Most people only think of retail collective investment schemes when they think of fund managers. However, venture capital and private equity managers also manage funds and they are members of Fund Managers Association of Nigeria, FMAN. Fund managers currently manage over N320 billion in collective investment funds and over USD400 million in Infrastructure and Private Equity Funds.
So, I can say that we have made quite a bit of impact in the capital market.
How will you assess this segment (fund management) of the capital market as at today in terms of progress made so far?
Money market funds have been one of the fastest growing segments of the capital market in the past 18 months.
Collective investment scheme
We believe that as the stock market recovers, more clients will gravitate towards other mutual funds.
Fund managers are not popular among domestic retail investors. As an association, what is FMAN doing to increase patronage and acceptability among retail investors?
FMAN’s focus is to increase the availability of information about collective investment scheme. For example, FMAN is a member of the Channels Working Group of the Financial Inclusion secretariat and this working group is charged with identifying and implementing new channels through which financial instruments reach the masses in Nigeria
Interaction with retail investors reveal that they are averse to mutual funds for two main reasons, which is fear of losing their investment due to lack of enabling laws to protect them and lower return-on-investment compared to direct investment. How are you addressing theses concerns?
On the contrary, there are enabling laws that protect retail investors if they invest in a Securities and Exchange Commission, SEC, registered fund. For example, all assets in a registered fund are held in a custody account with a bank under a joint name, example, the name of the Fund, followed by the name the of the trustee to the Fund.
Also, as governed by the specific asset allocation of the Fund’s trust deed and the overarching SEC rules, the fund manager can only buy specific instruments into a collective investment scheme. The trustee to the Fund conducts quarterly meetings with the fund manager and also inspects the fund’s records on a quarterly basis. In the remote event that the Fund’s assets are mismanaged by the fund manager, the SEC has set up a National Investor Protection Fund that can provide some financial relief to the unit holders.

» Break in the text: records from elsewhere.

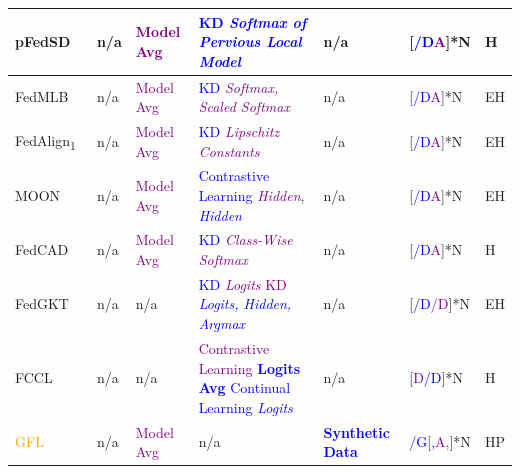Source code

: \begin{table}[htp]
\begin{tabular}{|p{2.05cm}|p{1.36cm}|p{1.56cm}|p{4.35cm}|p{2.77cm}|p{1.5cm}|p{0.35cm}|}
    pFedSD~\cite{jin2022personalized} & n/a & \textcolor{purple}{Model Avg} & \textcolor{blue}{KD \textit{Softmax of Pervious Local Model}} & n/a &[\textcolor{blue}{/D}\textcolor{purple}{A}]*N & H \\ \hline

    \rowcolor[gray]{.9}
    FedMLB~\cite{kim2022multi} & n/a & \textcolor{purple}{Model Avg} &\textcolor{blue}{KD} \textcolor{purple}{\textit{Softmax, Scaled Softmax}} & n/a & [\textcolor{blue}{/D}\textcolor{purple}{A}]*N & EH \\ \hline %

    FedAlign\textsubscript{1}~\cite{mendieta2022local} & n/a &\textcolor{purple}{Model Avg}&\textcolor{blue}{KD}  \textcolor{purple}{\textit{Lipschitz Constants}}~\cite{shang2021lipschitz} & n/a & [\textcolor{blue}{/D}\textcolor{purple}{A}]*N & EH \\ \hline %
    
    \rowcolor[gray]{.9}
    MOON~\cite{li2021model} & n/a & \textcolor{purple}{Model Avg} & \textcolor{blue}{Contrastive Learning} \textcolor{purple}{\textit{Hidden}}, \textcolor{blue}{\textit{Hidden}} & n/a &[\textcolor{blue}{/D}\textcolor{purple}{A}]*N & EH \\ \hline %

    FedCAD~\cite{he2022class} & n/a & \textcolor{purple}{Model Avg} & \textcolor{blue}{KD} \textcolor{purple}{\textit{Class-Wise Softmax}} & n/a & [\textcolor{blue}{/D}\textcolor{purple}{A}]*N & H \\ \hline %

    \rowcolor[gray]{.9}
    FedGKT~\cite{he2020group} & n/a & n/a & \textcolor{blue}{KD} \textcolor{purple}{\textit{Logits}} \textcolor{purple}{KD} \textcolor{blue}{\textit{Logits, Hidden, Argmax}} & n/a & [\textcolor{blue}{/D}\textcolor{purple}{/D}]*N & EH \\ \hline

    FCCL~\cite{huang2022learn} & n/a & n/a & \textcolor{purple}{Contrastive Learning} \textcolor{blue}{\textbf{Logits Avg}} \newline \textcolor{blue}{Continual Learning} \textcolor{blue}{\textit{Logits}} & n/a & [\textcolor{purple}{D}\textcolor{blue}{/D}]*N & H \\ \hline %

    \rowcolor[gray]{.9}
    \textcolor{orange}{GFL}~\cite{cheng2023gfl} & n/a & \textcolor{purple}{Model Avg} & n/a & \textcolor{blue}{\textbf{Synthetic Data}} & \textcolor{blue}{/G}[\textcolor{blue}{,}\textcolor{purple}{A,}]*N & HP \\ \hline


\end{tabular}
\end{table}
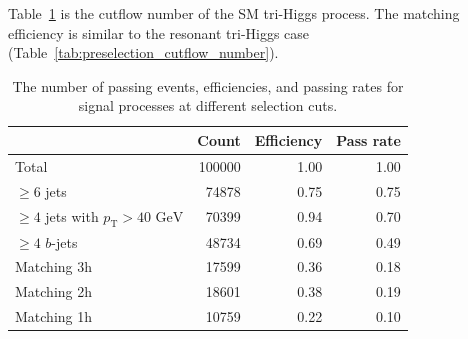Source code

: \documentclass[12pt]{article}
\begin{document}
	Table~\ref{tab:preselection_cutflow_number_sm} is the cutflow number of the SM tri-Higgs process. The matching efficiency is similar to the resonant tri-Higgs case (Table~\ref{tab:preselection_cutflow_number}).
    \begin{table}[htpb]
        \centering
        \caption{The number of passing events, efficiencies, and passing rates for signal processes at different selection cuts.}
        \label{tab:preselection_cutflow_number_sm}
        \begin{tabular}{l|rrr}
                                                         & Count  & Efficiency & Pass rate \\ \hline
        Total                                            & 100000 & 1.00       & 1.00      \\
        $\ge 6$ jets                                     & 74878  & 0.75       & 0.75      \\
        $\ge 4$ jets with $p_{\text{T}} > \text{40 GeV}$ & 70399  & 0.94       & 0.70      \\
        $\ge 4$ $b$-jets                                 & 48734  & 0.69       & 0.49      \\ \hline
        Matching 3h                                      & 17599  & 0.36       & 0.18      \\
        Matching 2h                                      & 18601  & 0.38       & 0.19      \\
        Matching 1h                                      & 10759  & 0.22       & 0.10      \\
        \end{tabular}
    \end{table}
\end{document}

Regarding return on investment, investors can achieve a diversified basket of stocks at a lower cost using a Fund than trying to invest directly.
Investors need to understand the type of mutual fund that they buy. For example, in a down equity market, a fund manager who manages an equity fund will also suffer losses because the Fund’s trust deed may not allow him to sell all the stocks in the Fund.

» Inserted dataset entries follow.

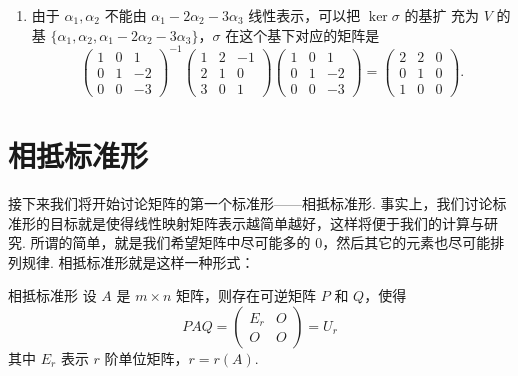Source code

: \begin{solution}
\begin{enumerate}
        \item 由于 $\alpha_{1}, \alpha_{2}$ 不能由 $\alpha_{1}-2 \alpha_{2}-3 \alpha_{3}$ 线性表示，可以把 $\ker \sigma$ 的基扩 充为 $V$ 的基 $\{\alpha_{1}, \alpha_{2}, \alpha_{1}-2 \alpha_{2}-3 \alpha_{3}\}$，$\sigma$ 在这个基下对应的矩阵是
              \[\begin{pmatrix}
                      1 & 0 & 1  \\
                      0 & 1 & -2 \\
                      0 & 0 & -3
                  \end{pmatrix}^{-1}\begin{pmatrix}
                      1 & 2 & -1 \\
                      2 & 1 & 0  \\
                      3 & 0 & 1
                  \end{pmatrix}\begin{pmatrix}
                      1 & 0 & 1  \\
                      0 & 1 & -2 \\
                      0 & 0 & -3
                  \end{pmatrix}=\begin{pmatrix}
                      2 & 2 & 0 \\
                      0 & 1 & 0 \\
                      1 & 0 & 0
                  \end{pmatrix}.\]
    \end{enumerate}
\end{solution}

\section{相抵标准形}

接下来我们将开始讨论矩阵的第一个标准形——相抵标准形. 事实上，我们讨论标准形的目标就是使得线性映射矩阵表示越简单越好，这样将便于我们的计算与研究. 所谓的简单，就是我们希望矩阵中尽可能多的 $0$，然后其它的元素也尽可能排列规律. 相抵标准形就是这样一种形式：

\begin{theorem}{}{相抵标准形}
    设 $A$ 是 $m\times n$ 矩阵，则存在可逆矩阵 $P$ 和 $Q$，使得
    \[PAQ = \begin{pmatrix}
            E_r & O \\ O & O
        \end{pmatrix} = U_r\]
    其中 $E_r$ 表示 $r$ 阶单位矩阵，$r = r(A)$.
\end{theorem}

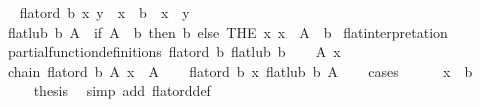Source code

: \begin{isabellebody}
{}
\isamarkuptrue%
%
\endisatagdocument
{\isafolddocument}%
%
\isadelimdocument
%
\endisadelimdocument
{}\isamarkupfalse%
\ \isanewline
\ \ {\isachardoublequoteopen}flat{\isacharunderscore}{\kern0pt}ord\ b\ x\ y\ {\isasymlongleftrightarrow}\ x\ {\isacharequal}{\kern0pt}\ b\ {\isasymor}\ x\ {\isacharequal}{\kern0pt}\ y{\isachardoublequoteclose}\isanewline
\isanewline
{}\isamarkupfalse%
\ \isanewline
\ \ {\isachardoublequoteopen}flat{\isacharunderscore}{\kern0pt}lub\ b\ A\ {\isacharequal}{\kern0pt}\ {\isacharparenleft}{\kern0pt}if\ A\ {\isasymsubseteq}\ {\isacharbraceleft}{\kern0pt}b{\isacharbraceright}{\kern0pt}\ then\ b\ else\ {\isacharparenleft}{\kern0pt}THE\ x{\isachardot}{\kern0pt}\ x\ {\isasymin}\ A\ {\isacharminus}{\kern0pt}\ {\isacharbraceleft}{\kern0pt}b{\isacharbraceright}{\kern0pt}{\isacharparenright}{\kern0pt}{\isacharparenright}{\kern0pt}{\isachardoublequoteclose}\isanewline
\isanewline
{}\isamarkupfalse%
\ flat{\isacharunderscore}{\kern0pt}interpretation{\isacharcolon}{\kern0pt}\isanewline
\ \ {\isachardoublequoteopen}partial{\isacharunderscore}{\kern0pt}function{\isacharunderscore}{\kern0pt}definitions\ {\isacharparenleft}{\kern0pt}flat{\isacharunderscore}{\kern0pt}ord\ b{\isacharparenright}{\kern0pt}\ {\isacharparenleft}{\kern0pt}flat{\isacharunderscore}{\kern0pt}lub\ b{\isacharparenright}{\kern0pt}{\isachardoublequoteclose}\isanewline
%
\isadelimproof
%
\endisadelimproof
%
\isatagproof
{}\isamarkupfalse%
\isanewline
\ \ \isamarkupfalse%
\ A\ x\ \isamarkupfalse%
\ {}{\isacharcolon}{\kern0pt}\ {\isachardoublequoteopen}chain\ {\isacharparenleft}{\kern0pt}flat{\isacharunderscore}{\kern0pt}ord\ b{\isacharparenright}{\kern0pt}\ A{\isachardoublequoteclose}\ {\isachardoublequoteopen}x\ {\isasymin}\ A{\isachardoublequoteclose}\isanewline
\ \ \isamarkupfalse%
\ {\isachardoublequoteopen}flat{\isacharunderscore}{\kern0pt}ord\ b\ x\ {\isacharparenleft}{\kern0pt}flat{\isacharunderscore}{\kern0pt}lub\ b\ A{\isacharparenright}{\kern0pt}{\isachardoublequoteclose}\isanewline
\ \ \isamarkupfalse%
\ cases\isanewline
\ \ \ \ \isamarkupfalse%
\ {\isachardoublequoteopen}x\ {\isacharequal}{\kern0pt}\ b{\isachardoublequoteclose}\isanewline
\ \ \ \ \isamarkupfalse%
\ {\isacharquery}{\kern0pt}thesis\ \isamarkupfalse%
\ {\isacharparenleft}{\kern0pt}simp\ add{\isacharcolon}{\kern0pt}\ flat{\isacharunderscore}{\kern0pt}ord{\isacharunderscore}{\kern0pt}def{\isacharparenright}{\kern0pt}\isanewline

\end{isabellebody}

In an actively managed Fund, the fund manager monitors the capital market daily and is quick to react to news. Usually, by the time most retail investors can react to the news, the positive or negative impact on equities would have commenced or taken full effect. Thirdly, studies have shown that trying to time the market is rarely successful. So, staying the course with a target asset allocation is best on the long run. Most fund managers will outperform a retail investor as long as we are comparing apples to apples that is comparing the same investment strategy.
FMAN recently said it is planing collaboration with the Association of Stockbroking Houses of Nigeria. Could you elaborate on the collaboration and what you intend to achieve with it?
FMAN’s collaboration with Association of Stockbroking Houses of Nigeria, ASHON, is to enable brokers educate their clients about mutual funds and also sell mutual funds to their clients.
We believe that a diversified mix of money market, fixed income and stocks is best for retail investors and there are many low initial entry mutual funds that can be used to achieve this product diversification.